The first greeting between the people of the Old and the New World, the white men and the red men, was exchanged by a company of one hundred and twenty rude and rebellious sailors, on the three small vessels of Columbus. The second company of adventurers embraced at least fifteen hundred, on seventeen vessels. Many of them were nobles and gentlemen; but these qualities do not imply the obligation of any higher restraint upon the passions of greed and cruelty, as the titles borne by Spanish grandees answered on the roll of honor only to a scale of degrees in rapacity, license, and immunity. The definition of the term “hidalgo” is said to be, “a son of somebody,” — not, however, in the general sense that every human being has had a paternity, but that that somebody had a name.

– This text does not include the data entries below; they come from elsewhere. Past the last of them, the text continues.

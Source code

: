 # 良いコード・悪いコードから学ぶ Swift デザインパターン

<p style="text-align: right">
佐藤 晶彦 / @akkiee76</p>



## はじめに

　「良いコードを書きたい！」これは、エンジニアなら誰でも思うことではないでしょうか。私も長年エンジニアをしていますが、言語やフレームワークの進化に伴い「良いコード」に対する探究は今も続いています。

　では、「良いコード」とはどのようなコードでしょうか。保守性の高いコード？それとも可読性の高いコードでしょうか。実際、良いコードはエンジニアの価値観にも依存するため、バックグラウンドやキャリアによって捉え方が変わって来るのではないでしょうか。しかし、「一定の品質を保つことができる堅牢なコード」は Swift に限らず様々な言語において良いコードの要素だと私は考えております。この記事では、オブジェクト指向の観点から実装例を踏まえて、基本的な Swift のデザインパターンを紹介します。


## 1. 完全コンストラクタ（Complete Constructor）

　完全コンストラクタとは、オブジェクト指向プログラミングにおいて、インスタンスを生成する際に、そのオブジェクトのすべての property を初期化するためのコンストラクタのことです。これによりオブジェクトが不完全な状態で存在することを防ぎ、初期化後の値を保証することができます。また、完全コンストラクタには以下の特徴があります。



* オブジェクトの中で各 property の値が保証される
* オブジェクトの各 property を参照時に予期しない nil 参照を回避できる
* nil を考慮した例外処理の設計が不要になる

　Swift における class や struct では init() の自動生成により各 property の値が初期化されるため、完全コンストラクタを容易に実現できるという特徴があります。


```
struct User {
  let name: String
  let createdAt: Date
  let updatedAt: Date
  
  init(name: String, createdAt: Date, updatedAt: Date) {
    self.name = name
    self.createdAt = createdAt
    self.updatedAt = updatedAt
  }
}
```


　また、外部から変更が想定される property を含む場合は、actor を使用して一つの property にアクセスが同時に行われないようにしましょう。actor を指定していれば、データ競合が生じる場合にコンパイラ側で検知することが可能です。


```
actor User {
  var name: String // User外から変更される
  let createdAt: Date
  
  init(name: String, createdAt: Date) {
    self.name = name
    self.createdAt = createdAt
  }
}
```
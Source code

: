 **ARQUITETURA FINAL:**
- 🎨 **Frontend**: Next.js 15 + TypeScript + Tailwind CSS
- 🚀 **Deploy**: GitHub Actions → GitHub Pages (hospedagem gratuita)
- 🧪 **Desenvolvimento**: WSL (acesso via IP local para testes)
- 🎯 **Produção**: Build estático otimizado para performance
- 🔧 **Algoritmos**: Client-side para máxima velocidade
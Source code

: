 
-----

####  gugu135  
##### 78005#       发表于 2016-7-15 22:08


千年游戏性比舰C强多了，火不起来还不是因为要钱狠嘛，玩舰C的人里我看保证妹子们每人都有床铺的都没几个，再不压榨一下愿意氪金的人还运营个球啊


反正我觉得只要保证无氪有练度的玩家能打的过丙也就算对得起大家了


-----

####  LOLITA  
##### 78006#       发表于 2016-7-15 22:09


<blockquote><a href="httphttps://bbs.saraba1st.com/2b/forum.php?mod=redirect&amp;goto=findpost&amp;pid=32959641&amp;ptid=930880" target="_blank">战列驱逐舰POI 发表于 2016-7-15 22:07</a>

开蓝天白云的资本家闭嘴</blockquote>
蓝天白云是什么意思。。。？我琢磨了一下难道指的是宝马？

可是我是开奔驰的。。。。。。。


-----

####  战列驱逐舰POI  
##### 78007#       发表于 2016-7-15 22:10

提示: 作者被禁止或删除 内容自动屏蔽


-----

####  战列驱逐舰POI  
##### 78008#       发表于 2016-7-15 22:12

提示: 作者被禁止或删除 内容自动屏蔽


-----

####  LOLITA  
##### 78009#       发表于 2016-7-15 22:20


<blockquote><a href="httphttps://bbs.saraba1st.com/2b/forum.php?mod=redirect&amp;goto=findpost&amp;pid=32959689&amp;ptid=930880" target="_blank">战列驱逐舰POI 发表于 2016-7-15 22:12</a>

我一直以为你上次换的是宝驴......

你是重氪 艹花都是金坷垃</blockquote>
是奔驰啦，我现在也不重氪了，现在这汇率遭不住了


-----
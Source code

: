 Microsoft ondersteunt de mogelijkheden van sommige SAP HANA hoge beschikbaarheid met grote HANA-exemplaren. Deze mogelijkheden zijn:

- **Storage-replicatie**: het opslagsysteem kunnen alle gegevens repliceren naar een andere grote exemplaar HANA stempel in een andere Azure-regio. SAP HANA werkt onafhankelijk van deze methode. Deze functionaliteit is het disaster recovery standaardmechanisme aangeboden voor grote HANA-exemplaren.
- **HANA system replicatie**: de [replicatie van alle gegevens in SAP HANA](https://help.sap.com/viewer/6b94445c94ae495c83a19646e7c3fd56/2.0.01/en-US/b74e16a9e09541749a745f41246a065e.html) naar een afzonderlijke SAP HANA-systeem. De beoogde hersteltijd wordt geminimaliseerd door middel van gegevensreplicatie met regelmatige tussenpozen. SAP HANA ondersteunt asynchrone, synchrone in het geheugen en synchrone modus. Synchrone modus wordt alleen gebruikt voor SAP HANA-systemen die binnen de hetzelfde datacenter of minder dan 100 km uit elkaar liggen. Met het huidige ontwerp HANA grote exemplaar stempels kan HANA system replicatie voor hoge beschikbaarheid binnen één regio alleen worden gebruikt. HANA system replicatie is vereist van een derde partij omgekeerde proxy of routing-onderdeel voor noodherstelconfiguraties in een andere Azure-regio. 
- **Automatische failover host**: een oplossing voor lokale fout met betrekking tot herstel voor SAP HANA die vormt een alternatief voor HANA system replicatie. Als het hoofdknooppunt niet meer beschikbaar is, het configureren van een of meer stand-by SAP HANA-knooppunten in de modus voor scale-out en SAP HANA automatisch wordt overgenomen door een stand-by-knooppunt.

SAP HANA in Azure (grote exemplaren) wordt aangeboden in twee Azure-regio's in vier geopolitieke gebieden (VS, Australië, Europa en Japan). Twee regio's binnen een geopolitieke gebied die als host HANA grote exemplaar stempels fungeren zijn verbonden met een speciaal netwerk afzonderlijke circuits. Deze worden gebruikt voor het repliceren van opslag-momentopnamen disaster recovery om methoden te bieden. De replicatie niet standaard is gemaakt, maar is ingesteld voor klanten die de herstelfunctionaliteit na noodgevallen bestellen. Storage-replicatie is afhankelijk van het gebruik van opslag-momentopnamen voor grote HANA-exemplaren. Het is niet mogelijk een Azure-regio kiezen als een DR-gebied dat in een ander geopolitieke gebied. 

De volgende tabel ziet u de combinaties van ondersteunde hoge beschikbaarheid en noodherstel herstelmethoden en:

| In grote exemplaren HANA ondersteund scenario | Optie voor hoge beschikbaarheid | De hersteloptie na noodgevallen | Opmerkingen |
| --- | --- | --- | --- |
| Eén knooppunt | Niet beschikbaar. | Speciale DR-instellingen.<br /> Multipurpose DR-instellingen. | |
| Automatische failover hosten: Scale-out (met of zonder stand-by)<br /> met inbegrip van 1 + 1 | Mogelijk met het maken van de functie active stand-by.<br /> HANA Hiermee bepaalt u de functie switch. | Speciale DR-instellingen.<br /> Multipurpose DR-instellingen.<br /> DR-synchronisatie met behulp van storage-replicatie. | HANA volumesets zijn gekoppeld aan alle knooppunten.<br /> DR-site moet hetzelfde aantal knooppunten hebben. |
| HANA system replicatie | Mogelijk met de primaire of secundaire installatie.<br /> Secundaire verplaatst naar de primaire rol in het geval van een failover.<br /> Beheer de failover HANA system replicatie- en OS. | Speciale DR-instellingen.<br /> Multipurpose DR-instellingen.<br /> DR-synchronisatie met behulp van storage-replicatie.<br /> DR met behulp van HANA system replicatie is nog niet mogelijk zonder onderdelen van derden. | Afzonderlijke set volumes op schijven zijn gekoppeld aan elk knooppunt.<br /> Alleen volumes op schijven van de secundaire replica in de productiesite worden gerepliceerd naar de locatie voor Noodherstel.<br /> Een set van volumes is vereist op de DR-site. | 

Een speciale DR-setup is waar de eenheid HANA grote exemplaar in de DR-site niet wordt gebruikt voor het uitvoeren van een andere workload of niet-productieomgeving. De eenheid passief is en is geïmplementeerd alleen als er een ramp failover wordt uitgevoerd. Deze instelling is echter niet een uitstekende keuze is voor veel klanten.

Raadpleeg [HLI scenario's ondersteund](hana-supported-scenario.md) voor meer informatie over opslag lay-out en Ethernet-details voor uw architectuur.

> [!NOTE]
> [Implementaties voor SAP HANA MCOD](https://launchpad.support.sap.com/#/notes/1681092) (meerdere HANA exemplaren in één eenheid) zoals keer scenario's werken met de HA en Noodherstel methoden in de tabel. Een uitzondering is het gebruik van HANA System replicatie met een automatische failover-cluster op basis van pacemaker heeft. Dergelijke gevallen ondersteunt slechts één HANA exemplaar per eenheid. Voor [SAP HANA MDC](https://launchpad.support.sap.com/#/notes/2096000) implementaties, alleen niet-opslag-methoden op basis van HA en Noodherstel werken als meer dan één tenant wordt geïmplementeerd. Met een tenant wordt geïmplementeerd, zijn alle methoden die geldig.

When the zeal and rapacity of Spanish hidalgos and great captains were stirred to a fever glow for further discovery and conquest of the Indies, the King Fernando and his daughter Juana, Queen of Castile and Leon, sought vainly to extend, by some show of responsibility, the semblance of humanity towards the wretched natives. The work of tyranny and devastation, which had begun at the islands, was now rapidly extended to the mainland, in the region where the northern and southern portions of the continent were united between the two great oceans. Vasco Nuñez, on a predatory excursion from the Isthmus of Darien, had in September, 1513, climbed alone a mountain height, from which, so far as we know, he the first of all Europeans looked out upon the so-called South Sea, — the vast expanse of the Pacific, which takes in more than half the surface of the globe. The sublime and awing spectacle moved him to prostrate devotion and prayer by himself. He then summoned his followers to the same ecstasy of amazement, and to lift with him the Te Deum.